EXERCISE INSTRUCTIONS>
Type out the data again. Keep every line exactly the same.

======== RECORDS FOR THIS EXERCISE ========

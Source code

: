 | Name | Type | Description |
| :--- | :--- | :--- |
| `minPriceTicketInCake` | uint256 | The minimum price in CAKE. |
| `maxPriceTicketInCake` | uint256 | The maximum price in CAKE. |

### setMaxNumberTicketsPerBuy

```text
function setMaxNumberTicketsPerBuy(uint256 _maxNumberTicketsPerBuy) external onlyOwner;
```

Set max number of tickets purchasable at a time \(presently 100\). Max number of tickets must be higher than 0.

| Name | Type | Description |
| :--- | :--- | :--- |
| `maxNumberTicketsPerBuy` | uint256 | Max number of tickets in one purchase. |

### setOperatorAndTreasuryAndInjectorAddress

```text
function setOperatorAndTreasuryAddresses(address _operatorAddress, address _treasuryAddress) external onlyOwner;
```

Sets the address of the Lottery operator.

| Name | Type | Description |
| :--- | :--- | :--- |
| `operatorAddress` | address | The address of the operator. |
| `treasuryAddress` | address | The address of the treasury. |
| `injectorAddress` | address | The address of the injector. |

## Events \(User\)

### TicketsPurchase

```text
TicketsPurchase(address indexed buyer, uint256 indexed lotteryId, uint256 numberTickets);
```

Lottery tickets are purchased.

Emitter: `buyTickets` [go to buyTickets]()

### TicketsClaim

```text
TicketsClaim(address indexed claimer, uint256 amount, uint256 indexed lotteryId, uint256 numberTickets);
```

========

REPLY TO THE EXERCISE>
Source code

: | Name | Type | Description |
| :--- | :--- | :--- |
| `minPriceTicketInCake` | uint256 | The minimum price in CAKE. |
| `maxPriceTicketInCake` | uint256 | The maximum price in CAKE. |

### setMaxNumberTicketsPerBuy

```text
function setMaxNumberTicketsPerBuy(uint256 _maxNumberTicketsPerBuy) external onlyOwner;
```

Set max number of tickets purchasable at a time \(presently 100\). Max number of tickets must be higher than 0.

| Name | Type | Description |
| :--- | :--- | :--- |
| `maxNumberTicketsPerBuy` | uint256 | Max number of tickets in one purchase. |

### setOperatorAndTreasuryAndInjectorAddress

```text
function setOperatorAndTreasuryAddresses(address _operatorAddress, address _treasuryAddress) external onlyOwner;
```

Sets the address of the Lottery operator.

| Name | Type | Description |
| :--- | :--- | :--- |
| `operatorAddress` | address | The address of the operator. |
| `treasuryAddress` | address | The address of the treasury. |
| `injectorAddress` | address | The address of the injector. |

## Events \(User\)

### TicketsPurchase

```text
TicketsPurchase(address indexed buyer, uint256 indexed lotteryId, uint256 numberTickets);
```

Lottery tickets are purchased.

Emitter: `buyTickets` [go to buyTickets]()

### TicketsClaim

```text
TicketsClaim(address indexed claimer, uint256 amount, uint256 indexed lotteryId, uint256 numberTickets);
```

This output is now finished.